I wonder how big part of that shitstorm was due to "hey look, the new guy thinks...

newnewpdro · on Oct 11, 2019

Honestly there were many people on the team much smarter than me. It was mostly just a case of a fresh set of eyes, and I think their egos prevented them from seriously considering such an obvious oversight could exist in their masterpiece.

As for the shitstorm, no doubt my being new and irreverent played a part. But the real trouble was the senior engineers had been arguing it can't be on their end for over a year. They weren't stupid, it was just some overlooked details, and like I mentioned, ego probably got in the way. It was going to make them look quite bad regardless of who fixed it, just because of how long it had been ignored while impacting paying customers.
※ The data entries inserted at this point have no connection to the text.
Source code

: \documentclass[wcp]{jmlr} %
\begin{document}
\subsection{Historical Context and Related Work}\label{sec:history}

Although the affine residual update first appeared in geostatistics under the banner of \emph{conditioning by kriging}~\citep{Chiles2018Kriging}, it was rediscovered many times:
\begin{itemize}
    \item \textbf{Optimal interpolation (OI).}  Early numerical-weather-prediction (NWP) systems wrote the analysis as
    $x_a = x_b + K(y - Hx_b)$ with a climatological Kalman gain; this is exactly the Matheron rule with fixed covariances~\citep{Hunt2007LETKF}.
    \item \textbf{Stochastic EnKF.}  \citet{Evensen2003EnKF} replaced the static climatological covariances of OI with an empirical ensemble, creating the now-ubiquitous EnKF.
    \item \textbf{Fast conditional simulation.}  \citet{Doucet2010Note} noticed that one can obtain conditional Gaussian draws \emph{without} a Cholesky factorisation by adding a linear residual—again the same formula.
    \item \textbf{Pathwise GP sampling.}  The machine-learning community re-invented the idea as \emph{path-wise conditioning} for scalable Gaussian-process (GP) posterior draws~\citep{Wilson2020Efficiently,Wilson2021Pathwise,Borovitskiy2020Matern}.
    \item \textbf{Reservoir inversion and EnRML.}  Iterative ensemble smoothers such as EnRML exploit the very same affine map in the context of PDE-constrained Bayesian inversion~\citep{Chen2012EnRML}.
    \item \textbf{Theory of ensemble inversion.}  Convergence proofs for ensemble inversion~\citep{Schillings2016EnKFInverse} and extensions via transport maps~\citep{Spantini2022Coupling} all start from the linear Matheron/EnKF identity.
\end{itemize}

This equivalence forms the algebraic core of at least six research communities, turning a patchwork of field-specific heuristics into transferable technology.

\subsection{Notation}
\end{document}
There was a subtlety to the bug I didn't mention. After I had posted the tested fix for review, it became known that someone on the team had already investigated the socket-IO starvation theory and was unable to observe anywhere near long enough intervals between schedulers idling. But what they didn't do properly was measure the idle intervals per-CPU. All they had checked was if any scheduler went idle often enough. The problem with that is every CPU had its own list of sockets associated with coroutines belonging to that CPU's scheduler. So it required checking the interval on a per-CPU basis, and that's when my instrumentation showed the problem under load. They just missed that detail in the early investigation, and nobody ever revisited it. It was literally a mistake of using a global vs. per-CPU "last-idle-ticks" variable in their instrumentation code, oops!